Engineer Memoirs
A:
It wasn't that bad, no. I think the relations were good. But since the program had
contracted, they were concerned about costs. They were having to trim their efforts in
order to provide full effort where they needed it. The net result was that they didn't
think they should be paying for a large Corps establishment. Under the Corps'
approach, if we had an office set up to support them, they were bearing the cost of it.
That's right. All up-front costs. The NASA historians wrote a book called Moon Port
Q:
about the Johnson Space Flight Center three or four years ago. We were kind of
surprise that they only mentioned the Corps of Engineers twice in 400 pages, and we
wondered if that reflected a long-standing animosity.
A:
I don't think so. Of course, the best source of that kind of information would be people
like [Major General Robert P.] Rip Young and Bill Starnes, who were very much
involved. But I think generally the relationship was excellent. It's just that they didn't
need us any more.
Q:
What was General Raymond like?
A:
General Raymond is a man I admire a great deal. He is very bright. He had a
tremendous capacity for getting things done. He could make up his mind on things; he
didn't waste time. He was an awfully nice guy, and he didn't get in fights with people
unnecessarily. He was very straightforward. You knew where he stood on things.
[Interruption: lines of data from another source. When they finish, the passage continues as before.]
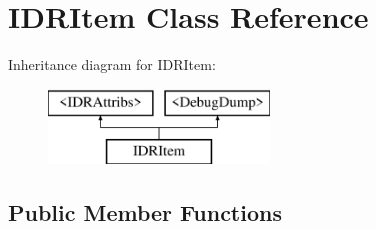 \hypertarget{interface_i_d_r_item}{
\section{IDRItem Class Reference}
\label{interface_i_d_r_item}
}
Inheritance diagram for IDRItem:\begin{figure}[H]
\begin{center}
\leavevmode
\includegraphics[height=2.000000cm]{interface_i_d_r_item}
\end{center}
\end{figure}
\subsection*{Public Member Functions}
I
enjoyed working for him. I learned a lot from him.
The most difficult thing that was going on, and the most important thing during the time
that I was in military construction was the question of the Corps' S&A [supervision and
administration] rate because it had crept up.
In the case of NASA, this was because we had a very small program. The smaller the
program gets, the larger the overhead becomes relatively. You still have a district
engineer, you still have a personnel officer, and you still have finance and accounting.
As you get quite small, supporting all these functions makes your overhead large in
proportion to the work. This had happened throughout the military construction
program. It was at a fairly low level--very low compared to what it is now, for
example.
We had a nucleus of military construction in just about every district in the Corps, and
we didn't have enough workload for that. [Lieutenant] General [Frederick J.] Clarke
decided on a major redo of the Corps. I was put in charge of the work on this.